Retype every entry word for word. Omit the pictures.
'''
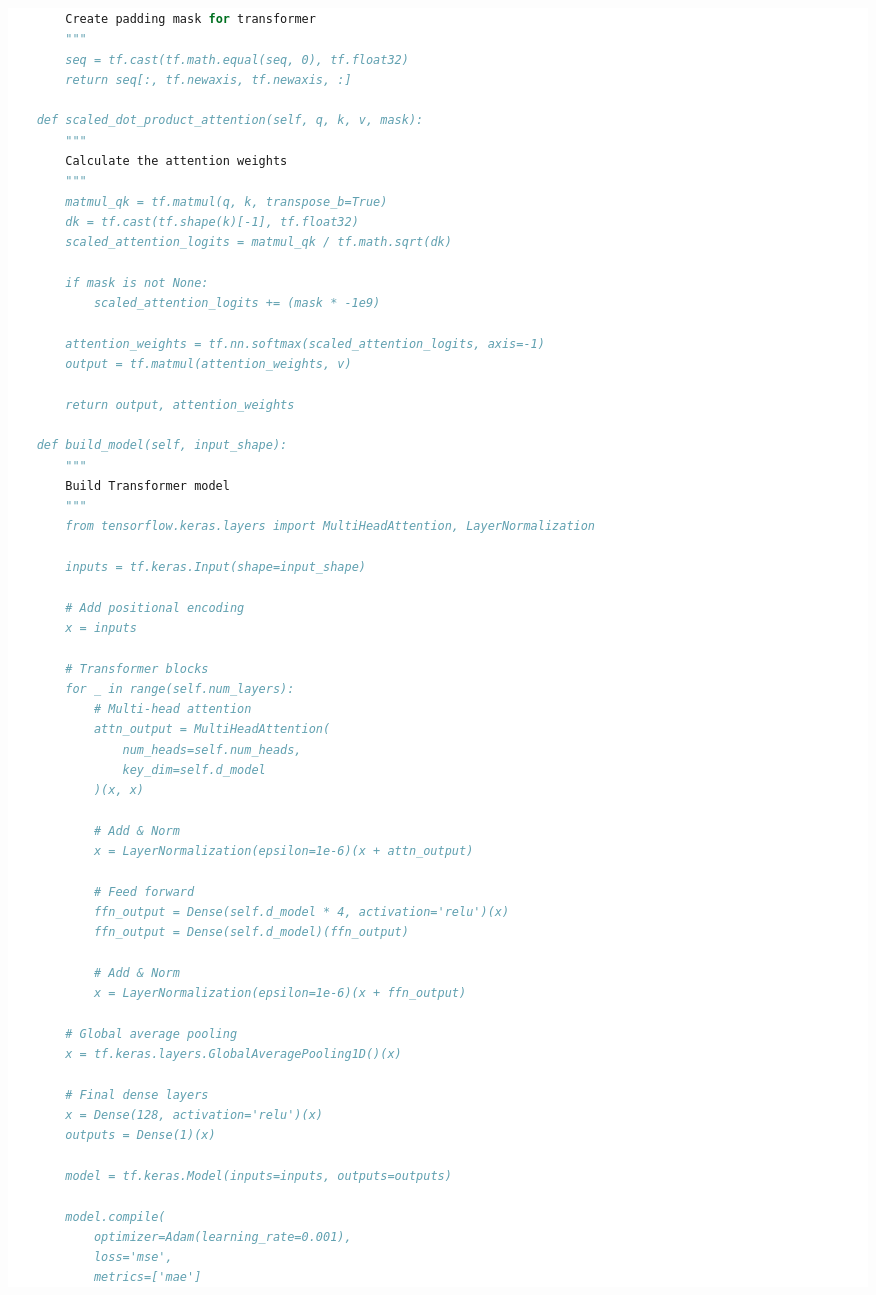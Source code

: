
 ```python
        Create padding mask for transformer
        """
        seq = tf.cast(tf.math.equal(seq, 0), tf.float32)
        return seq[:, tf.newaxis, tf.newaxis, :]
    
    def scaled_dot_product_attention(self, q, k, v, mask):
        """
        Calculate the attention weights
        """
        matmul_qk = tf.matmul(q, k, transpose_b=True)
        dk = tf.cast(tf.shape(k)[-1], tf.float32)
        scaled_attention_logits = matmul_qk / tf.math.sqrt(dk)
        
        if mask is not None:
            scaled_attention_logits += (mask * -1e9)
        
        attention_weights = tf.nn.softmax(scaled_attention_logits, axis=-1)
        output = tf.matmul(attention_weights, v)
        
        return output, attention_weights
    
    def build_model(self, input_shape):
        """
        Build Transformer model
        """
        from tensorflow.keras.layers import MultiHeadAttention, LayerNormalization
        
        inputs = tf.keras.Input(shape=input_shape)
        
        # Add positional encoding
        x = inputs
        
        # Transformer blocks
        for _ in range(self.num_layers):
            # Multi-head attention
            attn_output = MultiHeadAttention(
                num_heads=self.num_heads, 
                key_dim=self.d_model
            )(x, x)
            
            # Add & Norm
            x = LayerNormalization(epsilon=1e-6)(x + attn_output)
            
            # Feed forward
            ffn_output = Dense(self.d_model * 4, activation='relu')(x)
            ffn_output = Dense(self.d_model)(ffn_output)
            
            # Add & Norm
            x = LayerNormalization(epsilon=1e-6)(x + ffn_output)
        
        # Global average pooling
        x = tf.keras.layers.GlobalAveragePooling1D()(x)
        
        # Final dense layers
        x = Dense(128, activation='relu')(x)
        outputs = Dense(1)(x)
        
        model = tf.keras.Model(inputs=inputs, outputs=outputs)
        
        model.compile(
            optimizer=Adam(learning_rate=0.001),
            loss='mse',
            metrics=['mae']
```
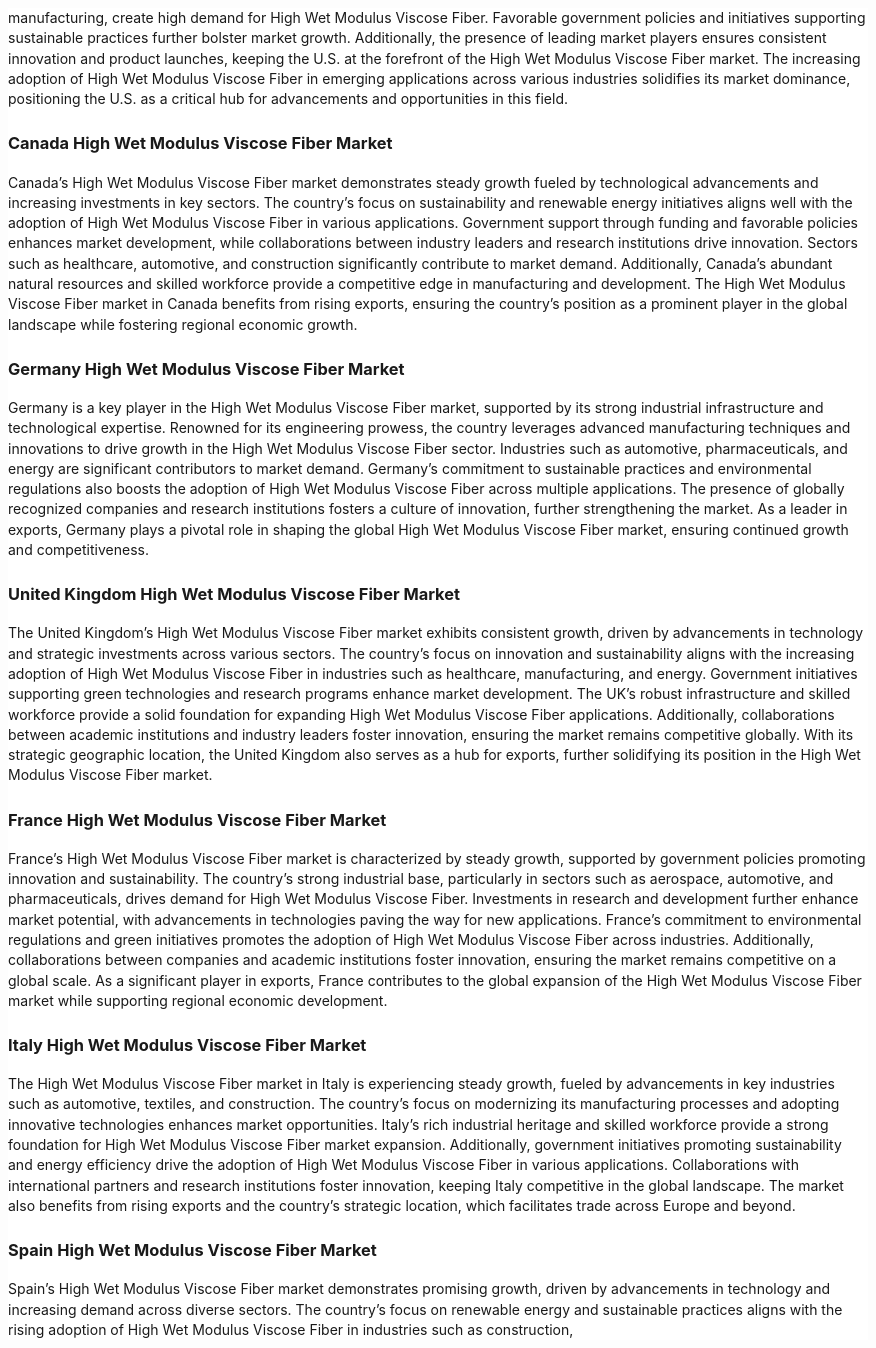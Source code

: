 manufacturing, create high demand for High Wet Modulus Viscose Fiber. Favorable government policies and initiatives supporting sustainable practices further bolster market growth. Additionally, the presence of leading market players ensures consistent innovation and product launches, keeping the U.S. at the forefront of the High Wet Modulus Viscose Fiber market. The increasing adoption of High Wet Modulus Viscose Fiber in emerging applications across various industries solidifies its market dominance, positioning the U.S. as a critical hub for advancements and opportunities in this field.</p><h3>Canada High Wet Modulus Viscose Fiber Market</h3><p>Canada&rsquo;s High Wet Modulus Viscose Fiber market demonstrates steady growth fueled by technological advancements and increasing investments in key sectors. The country&rsquo;s focus on sustainability and renewable energy initiatives aligns well with the adoption of High Wet Modulus Viscose Fiber in various applications. Government support through funding and favorable policies enhances market development, while collaborations between industry leaders and research institutions drive innovation. Sectors such as healthcare, automotive, and construction significantly contribute to market demand. Additionally, Canada&rsquo;s abundant natural resources and skilled workforce provide a competitive edge in manufacturing and development. The High Wet Modulus Viscose Fiber market in Canada benefits from rising exports, ensuring the country&rsquo;s position as a prominent player in the global landscape while fostering regional economic growth.</p><h3>Germany High Wet Modulus Viscose Fiber Market</h3><p>Germany is a key player in the High Wet Modulus Viscose Fiber market, supported by its strong industrial infrastructure and technological expertise. Renowned for its engineering prowess, the country leverages advanced manufacturing techniques and innovations to drive growth in the High Wet Modulus Viscose Fiber sector. Industries such as automotive, pharmaceuticals, and energy are significant contributors to market demand. Germany&rsquo;s commitment to sustainable practices and environmental regulations also boosts the adoption of High Wet Modulus Viscose Fiber across multiple applications. The presence of globally recognized companies and research institutions fosters a culture of innovation, further strengthening the market. As a leader in exports, Germany plays a pivotal role in shaping the global High Wet Modulus Viscose Fiber market, ensuring continued growth and competitiveness.</p><h3>United Kingdom High Wet Modulus Viscose Fiber Market</h3><p>The United Kingdom&rsquo;s High Wet Modulus Viscose Fiber market exhibits consistent growth, driven by advancements in technology and strategic investments across various sectors. The country&rsquo;s focus on innovation and sustainability aligns with the increasing adoption of High Wet Modulus Viscose Fiber in industries such as healthcare, manufacturing, and energy. Government initiatives supporting green technologies and research programs enhance market development. The UK&rsquo;s robust infrastructure and skilled workforce provide a solid foundation for expanding High Wet Modulus Viscose Fiber applications. Additionally, collaborations between academic institutions and industry leaders foster innovation, ensuring the market remains competitive globally. With its strategic geographic location, the United Kingdom also serves as a hub for exports, further solidifying its position in the High Wet Modulus Viscose Fiber market.</p><h3>France High Wet Modulus Viscose Fiber Market</h3><p>France&rsquo;s High Wet Modulus Viscose Fiber market is characterized by steady growth, supported by government policies promoting innovation and sustainability. The country&rsquo;s strong industrial base, particularly in sectors such as aerospace, automotive, and pharmaceuticals, drives demand for High Wet Modulus Viscose Fiber. Investments in research and development further enhance market potential, with advancements in technologies paving the way for new applications. France&rsquo;s commitment to environmental regulations and green initiatives promotes the adoption of High Wet Modulus Viscose Fiber across industries. Additionally, collaborations between companies and academic institutions foster innovation, ensuring the market remains competitive on a global scale. As a significant player in exports, France contributes to the global expansion of the High Wet Modulus Viscose Fiber market while supporting regional economic development.</p><h3>Italy High Wet Modulus Viscose Fiber Market</h3><p>The High Wet Modulus Viscose Fiber market in Italy is experiencing steady growth, fueled by advancements in key industries such as automotive, textiles, and construction. The country&rsquo;s focus on modernizing its manufacturing processes and adopting innovative technologies enhances market opportunities. Italy&rsquo;s rich industrial heritage and skilled workforce provide a strong foundation for High Wet Modulus Viscose Fiber market expansion. Additionally, government initiatives promoting sustainability and energy efficiency drive the adoption of High Wet Modulus Viscose Fiber in various applications. Collaborations with international partners and research institutions foster innovation, keeping Italy competitive in the global landscape. The market also benefits from rising exports and the country&rsquo;s strategic location, which facilitates trade across Europe and beyond.</p><h3>Spain High Wet Modulus Viscose Fiber Market</h3><p>Spain&rsquo;s High Wet Modulus Viscose Fiber market demonstrates promising growth, driven by advancements in technology and increasing demand across diverse sectors. The country&rsquo;s focus on renewable energy and sustainable practices aligns with the rising adoption of High Wet Modulus Viscose Fiber in industries such as construction,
'''
ANSWER TO THE PROBLEM:
Source code

:
 ```python
        Create padding mask for transformer
        """
        seq = tf.cast(tf.math.equal(seq, 0), tf.float32)
        return seq[:, tf.newaxis, tf.newaxis, :]
    
    def scaled_dot_product_attention(self, q, k, v, mask):
        """
        Calculate the attention weights
        """
        matmul_qk = tf.matmul(q, k, transpose_b=True)
        dk = tf.cast(tf.shape(k)[-1], tf.float32)
        scaled_attention_logits = matmul_qk / tf.math.sqrt(dk)
        
        if mask is not None:
            scaled_attention_logits += (mask * -1e9)
        
        attention_weights = tf.nn.softmax(scaled_attention_logits, axis=-1)
        output = tf.matmul(attention_weights, v)
        
        return output, attention_weights
    
    def build_model(self, input_shape):
        """
        Build Transformer model
        """
        from tensorflow.keras.layers import MultiHeadAttention, LayerNormalization
        
        inputs = tf.keras.Input(shape=input_shape)
        
        # Add positional encoding
        x = inputs
        
        # Transformer blocks
        for _ in range(self.num_layers):
            # Multi-head attention
            attn_output = MultiHeadAttention(
                num_heads=self.num_heads, 
                key_dim=self.d_model
            )(x, x)
            
            # Add & Norm
            x = LayerNormalization(epsilon=1e-6)(x + attn_output)
            
            # Feed forward
            ffn_output = Dense(self.d_model * 4, activation='relu')(x)
            ffn_output = Dense(self.d_model)(ffn_output)
            
            # Add & Norm
            x = LayerNormalization(epsilon=1e-6)(x + ffn_output)
        
        # Global average pooling
        x = tf.keras.layers.GlobalAveragePooling1D()(x)
        
        # Final dense layers
        x = Dense(128, activation='relu')(x)
        outputs = Dense(1)(x)
        
        model = tf.keras.Model(inputs=inputs, outputs=outputs)
        
        model.compile(
            optimizer=Adam(learning_rate=0.001),
            loss='mse',
            metrics=['mae']
```
Source code

: manufacturing, create high demand for High Wet Modulus Viscose Fiber. Favorable government policies and initiatives supporting sustainable practices further bolster market growth. Additionally, the presence of leading market players ensures consistent innovation and product launches, keeping the U.S. at the forefront of the High Wet Modulus Viscose Fiber market. The increasing adoption of High Wet Modulus Viscose Fiber in emerging applications across various industries solidifies its market dominance, positioning the U.S. as a critical hub for advancements and opportunities in this field.</p><h3>Canada High Wet Modulus Viscose Fiber Market</h3><p>Canada&rsquo;s High Wet Modulus Viscose Fiber market demonstrates steady growth fueled by technological advancements and increasing investments in key sectors. The country&rsquo;s focus on sustainability and renewable energy initiatives aligns well with the adoption of High Wet Modulus Viscose Fiber in various applications. Government support through funding and favorable policies enhances market development, while collaborations between industry leaders and research institutions drive innovation. Sectors such as healthcare, automotive, and construction significantly contribute to market demand. Additionally, Canada&rsquo;s abundant natural resources and skilled workforce provide a competitive edge in manufacturing and development. The High Wet Modulus Viscose Fiber market in Canada benefits from rising exports, ensuring the country&rsquo;s position as a prominent player in the global landscape while fostering regional economic growth.</p><h3>Germany High Wet Modulus Viscose Fiber Market</h3><p>Germany is a key player in the High Wet Modulus Viscose Fiber market, supported by its strong industrial infrastructure and technological expertise. Renowned for its engineering prowess, the country leverages advanced manufacturing techniques and innovations to drive growth in the High Wet Modulus Viscose Fiber sector. Industries such as automotive, pharmaceuticals, and energy are significant contributors to market demand. Germany&rsquo;s commitment to sustainable practices and environmental regulations also boosts the adoption of High Wet Modulus Viscose Fiber across multiple applications. The presence of globally recognized companies and research institutions fosters a culture of innovation, further strengthening the market. As a leader in exports, Germany plays a pivotal role in shaping the global High Wet Modulus Viscose Fiber market, ensuring continued growth and competitiveness.</p><h3>United Kingdom High Wet Modulus Viscose Fiber Market</h3><p>The United Kingdom&rsquo;s High Wet Modulus Viscose Fiber market exhibits consistent growth, driven by advancements in technology and strategic investments across various sectors. The country&rsquo;s focus on innovation and sustainability aligns with the increasing adoption of High Wet Modulus Viscose Fiber in industries such as healthcare, manufacturing, and energy. Government initiatives supporting green technologies and research programs enhance market development. The UK&rsquo;s robust infrastructure and skilled workforce provide a solid foundation for expanding High Wet Modulus Viscose Fiber applications. Additionally, collaborations between academic institutions and industry leaders foster innovation, ensuring the market remains competitive globally. With its strategic geographic location, the United Kingdom also serves as a hub for exports, further solidifying its position in the High Wet Modulus Viscose Fiber market.</p><h3>France High Wet Modulus Viscose Fiber Market</h3><p>France&rsquo;s High Wet Modulus Viscose Fiber market is characterized by steady growth, supported by government policies promoting innovation and sustainability. The country&rsquo;s strong industrial base, particularly in sectors such as aerospace, automotive, and pharmaceuticals, drives demand for High Wet Modulus Viscose Fiber. Investments in research and development further enhance market potential, with advancements in technologies paving the way for new applications. France&rsquo;s commitment to environmental regulations and green initiatives promotes the adoption of High Wet Modulus Viscose Fiber across industries. Additionally, collaborations between companies and academic institutions foster innovation, ensuring the market remains competitive on a global scale. As a significant player in exports, France contributes to the global expansion of the High Wet Modulus Viscose Fiber market while supporting regional economic development.</p><h3>Italy High Wet Modulus Viscose Fiber Market</h3><p>The High Wet Modulus Viscose Fiber market in Italy is experiencing steady growth, fueled by advancements in key industries such as automotive, textiles, and construction. The country&rsquo;s focus on modernizing its manufacturing processes and adopting innovative technologies enhances market opportunities. Italy&rsquo;s rich industrial heritage and skilled workforce provide a strong foundation for High Wet Modulus Viscose Fiber market expansion. Additionally, government initiatives promoting sustainability and energy efficiency drive the adoption of High Wet Modulus Viscose Fiber in various applications. Collaborations with international partners and research institutions foster innovation, keeping Italy competitive in the global landscape. The market also benefits from rising exports and the country&rsquo;s strategic location, which facilitates trade across Europe and beyond.</p><h3>Spain High Wet Modulus Viscose Fiber Market</h3><p>Spain&rsquo;s High Wet Modulus Viscose Fiber market demonstrates promising growth, driven by advancements in technology and increasing demand across diverse sectors. The country&rsquo;s focus on renewable energy and sustainable practices aligns with the rising adoption of High Wet Modulus Viscose Fiber in industries such as construction,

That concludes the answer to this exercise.